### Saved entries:
════════
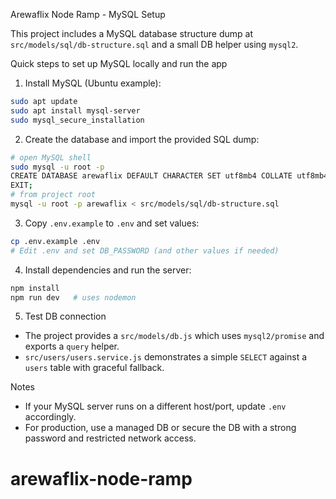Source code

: Arewaflix Node Ramp - MySQL Setup

This project includes a MySQL database structure dump at `src/models/sql/db-structure.sql` and a small DB helper using `mysql2`.

Quick steps to set up MySQL locally and run the app

1. Install MySQL (Ubuntu example):

```bash
sudo apt update
sudo apt install mysql-server
sudo mysql_secure_installation
```

2. Create the database and import the provided SQL dump:

```bash
# open MySQL shell
sudo mysql -u root -p
CREATE DATABASE arewaflix DEFAULT CHARACTER SET utf8mb4 COLLATE utf8mb4_unicode_ci;
EXIT;
# from project root
mysql -u root -p arewaflix < src/models/sql/db-structure.sql
```

3. Copy `.env.example` to `.env` and set values:

```bash
cp .env.example .env
# Edit .env and set DB_PASSWORD (and other values if needed)
```

4. Install dependencies and run the server:

```bash
npm install
npm run dev   # uses nodemon
```

5. Test DB connection

- The project provides a `src/models/db.js` which uses `mysql2/promise` and exports a `query` helper.
- `src/users/users.service.js` demonstrates a simple `SELECT` against a `users` table with graceful fallback.

Notes

- If your MySQL server runs on a different host/port, update `.env` accordingly.
- For production, use a managed DB or secure the DB with a strong password and restricted network access.
# arewaflix-node-ramp
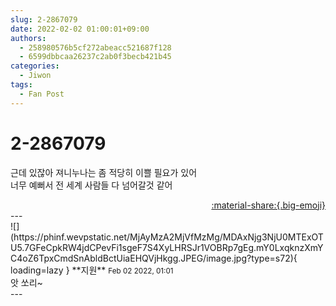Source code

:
 ```yaml
---
slug: 2-2867079
date: 2022-02-02 01:00:01+09:00
authors:
  - 258980576b5cf272abeacc521687f128
  - 6599dbbcaa26237c2ab0f3becb421b45
categories:
  - Jiwon
tags:
  - Fan Post
---
```


# 2-2867079

<div class="post-container" markdown="1">
<div class="content-container md-sidebar__scrollwrap" markdown="1">

근데 있잖아 져니누나는 좀 적당히 이쁠 필요가 있어<br>너무 예뻐서 전 세계 사람들 다 넘어갈것 같어

</div>
</div>

<div style="text-align: right;" markdown="1">
<a href="https://weverse.io/fromis9/fanpost/2-2867079" style="text-align: right;">:material-share:{.big-emoji}</a>
</div>
---

<div class="comments-container md-sidebar__scrollwrap" markdown="1">
<div class="comment" markdown="1">
<div class='id-container' markdown="1">
![](https://phinf.wevpstatic.net/MjAyMzA2MjVfMzMg/MDAxNjg3NjU0MTExOTU5.7GFeCpkRW4jdCPevFi1sgeF7S4XyLHRSJr1VOBRp7gEg.mY0LxqknzXmYC4oZ6TpxCmdSnAbldBctUiaEHQVjHkgg.JPEG/image.jpg?type=s72){ loading=lazy }
**<span class="artist">지원</span>** <small>Feb 02 2022, 01:01</small><br>
</div>
<div class='comment-body' markdown="1">
앗 쏘리~
</div>
</div>
</div>
---
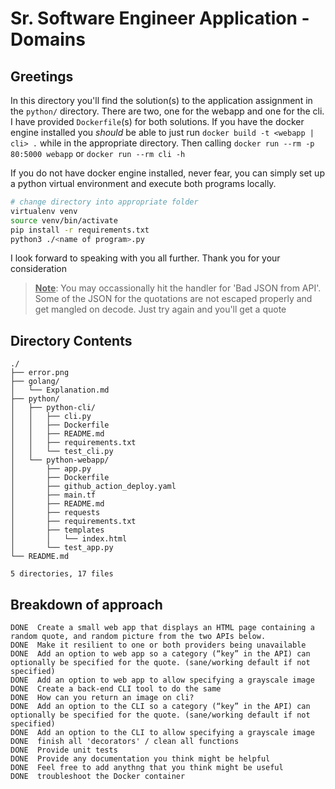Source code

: # Sr. Software Engineer Application - Domains 

## Greetings 

In this directory you'll find the solution(s) to the application assignment in the ``python/`` directory. There are two, one for the webapp and one for the cli. 
I have provided ``Dockerfile``(s) for both solutions. If you have the docker engine installed you *should* be able to just run ``docker build -t <webapp | cli> .`` while in the appropriate directory. 
Then calling ``docker run --rm -p 80:5000 webapp`` or ``docker run --rm cli -h`` 

If you do not have docker engine installed, never fear, you can simply set up a python virtual environment and execute both programs locally. 

```bash
# change directory into appropriate folder 
virtualenv venv
source venv/bin/activate
pip install -r requirements.txt
python3 ./<name of program>.py
```

I look forward to speaking with you all further. Thank you for your consideration

> <u>**Note**</u>: You may occassionally hit the handler for 'Bad JSON from API'. Some of the JSON for the quotations are not escaped properly and get mangled on decode. Just try again and you'll get a quote

## Directory Contents

```
./
├── error.png
├── golang/
│   └── Explanation.md
├── python/
│   ├── python-cli/
│   │   ├── cli.py
│   │   ├── Dockerfile
│   │   ├── README.md
│   │   ├── requirements.txt
│   │   └── test_cli.py
│   └── python-webapp/
│       ├── app.py
│       ├── Dockerfile
│       ├── github_action_deploy.yaml
│       ├── main.tf
│       ├── README.md
│       ├── requests
│       ├── requirements.txt
│       ├── templates
│       │   └── index.html
│       └── test_app.py
└── README.md

5 directories, 17 files
```


## Breakdown of approach

```
DONE  Create a small web app that displays an HTML page containing a random quote, and random picture from the two APIs below.
DONE  Make it resilient to one or both providers being unavailable
DONE  Add an option to web app so a category (“key” in the API) can optionally be specified for the quote. (sane/working default if not specified)
DONE  Add an option to web app to allow specifying a grayscale image
DONE  Create a back-end CLI tool to do the same
DONE  How can you return an image on cli?
DONE  Add an option to the CLI so a category (“key” in the API) can optionally be specified for the quote. (sane/working default if not specified)
DONE  Add an option to the CLI to allow specifying a grayscale image
DONE  finish all 'decorators' / clean all functions
DONE  Provide unit tests
DONE  Provide any documentation you think might be helpful
DONE  Feel free to add anythng that you think might be useful
DONE  troubleshoot the Docker container
```
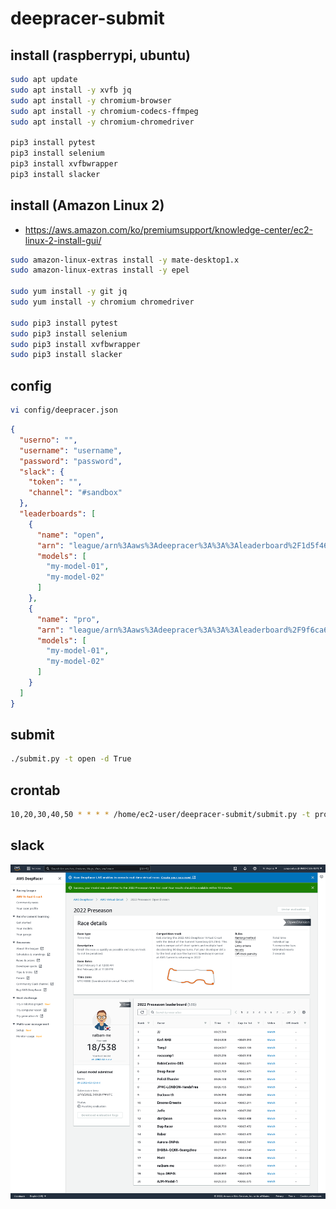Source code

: # deepracer-submit

## install (raspberrypi, ubuntu)

```bash
sudo apt update
sudo apt install -y xvfb jq
sudo apt install -y chromium-browser
sudo apt install -y chromium-codecs-ffmpeg
sudo apt install -y chromium-chromedriver

pip3 install pytest
pip3 install selenium
pip3 install xvfbwrapper
pip3 install slacker
```

## install (Amazon Linux 2)

* <https://aws.amazon.com/ko/premiumsupport/knowledge-center/ec2-linux-2-install-gui/>

```bash
sudo amazon-linux-extras install -y mate-desktop1.x
sudo amazon-linux-extras install -y epel

sudo yum install -y git jq
sudo yum install -y chromium chromedriver

sudo pip3 install pytest
sudo pip3 install selenium
sudo pip3 install xvfbwrapper
sudo pip3 install slacker
```

## config

```bash
vi config/deepracer.json
```

```json
{
  "userno": "",
  "username": "username",
  "password": "password",
  "slack": {
    "token": "",
    "channel": "#sandbox"
  },
  "leaderboards": [
    {
      "name": "open",
      "arn": "league/arn%3Aaws%3Adeepracer%3A%3A%3Aleaderboard%2F1d5f46b1-a051-40fc-8716-aabd39e51d1e",
      "models": [
        "my-model-01",
        "my-model-02"
      ]
    },
    {
      "name": "pro",
      "arn": "league/arn%3Aaws%3Adeepracer%3A%3A%3Aleaderboard%2F9f6ca6de-ecfa-467a-a7d9-c899a811a206",
      "models": [
        "my-model-01",
        "my-model-02"
      ]
    }
  ]
}
```

## submit

```bash
./submit.py -t open -d True
```

## crontab

```bash
10,20,30,40,50 * * * * /home/ec2-user/deepracer-submit/submit.py -t pro > /tmp/submit.log 2>&1
```

## slack

![submit](./images/submit-tt.png)

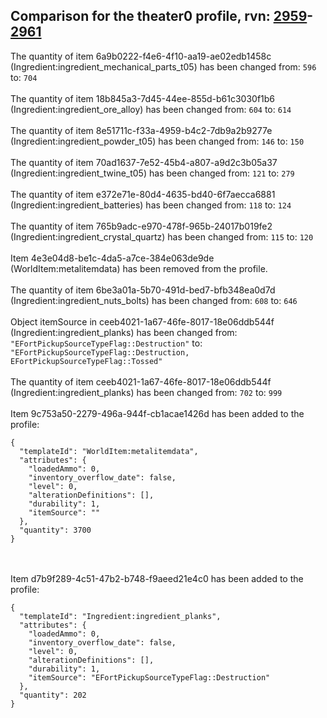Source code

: ## Comparison for the theater0 profile, rvn: [2959](https://github.com/PRO100KatYT/FortniteProfileRevisions/tree/main/profiles/theater0/2959%20theater0.json)-[2961](https://github.com/PRO100KatYT/FortniteProfileRevisions/tree/main/profiles/theater0/2961%20theater0.json)

The quantity of item 6a9b0222-f4e6-4f10-aa19-ae02edb1458c (Ingredient:ingredient_mechanical_parts_t05) has been changed from: `596` to: `704`
<br><br>
The quantity of item 18b845a3-7d45-44ee-855d-b61c3030f1b6 (Ingredient:ingredient_ore_alloy) has been changed from: `604` to: `614`
<br><br>
The quantity of item 8e51711c-f33a-4959-b4c2-7db9a2b9277e (Ingredient:ingredient_powder_t05) has been changed from: `146` to: `150`
<br><br>
The quantity of item 70ad1637-7e52-45b4-a807-a9d2c3b05a37 (Ingredient:ingredient_twine_t05) has been changed from: `121` to: `279`
<br><br>
The quantity of item e372e71e-80d4-4635-bd40-6f7aecca6881 (Ingredient:ingredient_batteries) has been changed from: `118` to: `124`
<br><br>
The quantity of item 765b9adc-e970-478f-965b-24017b019fe2 (Ingredient:ingredient_crystal_quartz) has been changed from: `115` to: `120`
<br><br>
Item 4e3e04d8-be1c-4da5-a7ce-384e063de9de (WorldItem:metalitemdata) has been removed from the profile.
<br><br>
The quantity of item 6be3a01a-5b70-491d-bed7-bfb348ea0d7d (Ingredient:ingredient_nuts_bolts) has been changed from: `608` to: `646`
<br><br>
Object itemSource in ceeb4021-1a67-46fe-8017-18e06ddb544f (Ingredient:ingredient_planks) has been changed from: `"EFortPickupSourceTypeFlag::Destruction"` to: `"EFortPickupSourceTypeFlag::Destruction, EFortPickupSourceTypeFlag::Tossed"`
<br><br>
The quantity of item ceeb4021-1a67-46fe-8017-18e06ddb544f (Ingredient:ingredient_planks) has been changed from: `702` to: `999`
<br><br>
Item 9c753a50-2279-496a-944f-cb1acae1426d has been added to the profile:

```
{
  "templateId": "WorldItem:metalitemdata",
  "attributes": {
    "loadedAmmo": 0,
    "inventory_overflow_date": false,
    "level": 0,
    "alterationDefinitions": [],
    "durability": 1,
    "itemSource": ""
  },
  "quantity": 3700
}
```

<br><br>
Item d7b9f289-4c51-47b2-b748-f9aeed21e4c0 has been added to the profile:

```
{
  "templateId": "Ingredient:ingredient_planks",
  "attributes": {
    "loadedAmmo": 0,
    "inventory_overflow_date": false,
    "level": 0,
    "alterationDefinitions": [],
    "durability": 1,
    "itemSource": "EFortPickupSourceTypeFlag::Destruction"
  },
  "quantity": 202
}
```

<br><br>
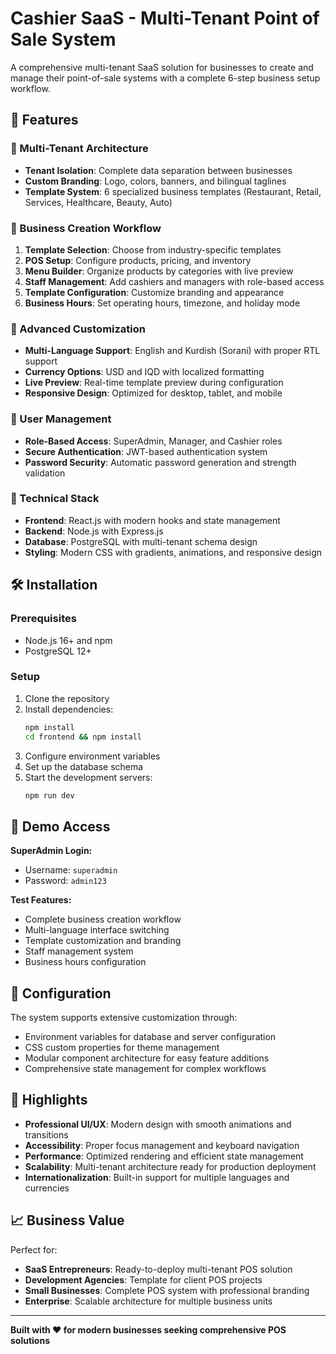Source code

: # Cashier SaaS - Multi-Tenant Point of Sale System

A comprehensive multi-tenant SaaS solution for businesses to create and manage their point-of-sale systems with a complete 6-step business setup workflow.

## 🚀 Features

### 🏢 Multi-Tenant Architecture
- **Tenant Isolation**: Complete data separation between businesses
- **Custom Branding**: Logo, colors, banners, and bilingual taglines
- **Template System**: 6 specialized business templates (Restaurant, Retail, Services, Healthcare, Beauty, Auto)

### 💼 Business Creation Workflow
1. **Template Selection**: Choose from industry-specific templates
2. **POS Setup**: Configure products, pricing, and inventory
3. **Menu Builder**: Organize products by categories with live preview
4. **Staff Management**: Add cashiers and managers with role-based access
5. **Template Configuration**: Customize branding and appearance
6. **Business Hours**: Set operating hours, timezone, and holiday mode

### 🎨 Advanced Customization
- **Multi-Language Support**: English and Kurdish (Sorani) with proper RTL support
- **Currency Options**: USD and IQD with localized formatting
- **Live Preview**: Real-time template preview during configuration
- **Responsive Design**: Optimized for desktop, tablet, and mobile

### 👥 User Management
- **Role-Based Access**: SuperAdmin, Manager, and Cashier roles
- **Secure Authentication**: JWT-based authentication system
- **Password Security**: Automatic password generation and strength validation

### 🎯 Technical Stack
- **Frontend**: React.js with modern hooks and state management
- **Backend**: Node.js with Express.js
- **Database**: PostgreSQL with multi-tenant schema design
- **Styling**: Modern CSS with gradients, animations, and responsive design

## 🛠️ Installation

### Prerequisites
- Node.js 16+ and npm
- PostgreSQL 12+

### Setup
1. Clone the repository
2. Install dependencies:
   ```bash
   npm install
   cd frontend && npm install
   ```
3. Configure environment variables
4. Set up the database schema
5. Start the development servers:
   ```bash
   npm run dev
   ```

## 📱 Demo Access

**SuperAdmin Login:**
- Username: `superadmin`
- Password: `admin123`

**Test Features:**
- Complete business creation workflow
- Multi-language interface switching
- Template customization and branding
- Staff management system
- Business hours configuration

## 🔧 Configuration

The system supports extensive customization through:
- Environment variables for database and server configuration
- CSS custom properties for theme management
- Modular component architecture for easy feature additions
- Comprehensive state management for complex workflows

## 🌟 Highlights

- **Professional UI/UX**: Modern design with smooth animations and transitions
- **Accessibility**: Proper focus management and keyboard navigation
- **Performance**: Optimized rendering and efficient state management
- **Scalability**: Multi-tenant architecture ready for production deployment
- **Internationalization**: Built-in support for multiple languages and currencies

## 📈 Business Value

Perfect for:
- **SaaS Entrepreneurs**: Ready-to-deploy multi-tenant POS solution
- **Development Agencies**: Template for client POS projects
- **Small Businesses**: Complete POS system with professional branding
- **Enterprise**: Scalable architecture for multiple business units

---

**Built with ❤️ for modern businesses seeking comprehensive POS solutions**
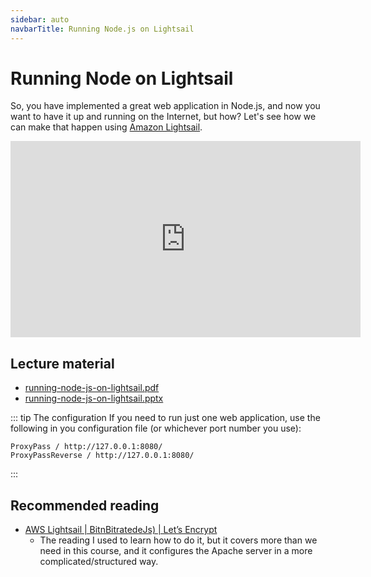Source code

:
 ```yaml
---
sidebar: auto
navbarTitle: Running Node.js on Lightsail
---
```


# Running Node on Lightsail
So, you have implemented a great web application in Node.js, and now you want to have it up and running on the Internet, but how? Let's see how we can make that happen using [Amazon Lightsail](https://aws.amazon.com/lightsail/).

<iframe width="560" height="314" src="https://www.youtube.com/embed/2ovu_lYLN9w" frameborder="0" allow="accelerometer; autoplay; encrypted-media; gyroscope; picture-in-picture" allowfullscreen></iframe>

## Lecture material
* [running-node-js-on-lightsail.pdf](running-node-js-on-lightsail.pdf)
* [running-node-js-on-lightsail.pptx](running-node-js-on-lightsail.pptx)

::: tip The configuration
If you need to run just one web application, use the following in you configuration file (or whichever port number you use):

```
ProxyPass / http://127.0.0.1:8080/
ProxyPassReverse / http://127.0.0.1:8080/
```
:::

## Recommended reading


* [AWS Lightsail | BitnBitratedeJs) | Let’s Encrypt](https://medium.com/@sharmasha2nk/aws-lightsail-bitnami-nodejs-letsencrypt-cf653573b8a1)
    * The reading I used to learn how to do it, but it covers more than we need in this course, and it configures the Apache server in a more complicated/structured way.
════════
Return one number, the count of lines in the records holding the word "slacker".

2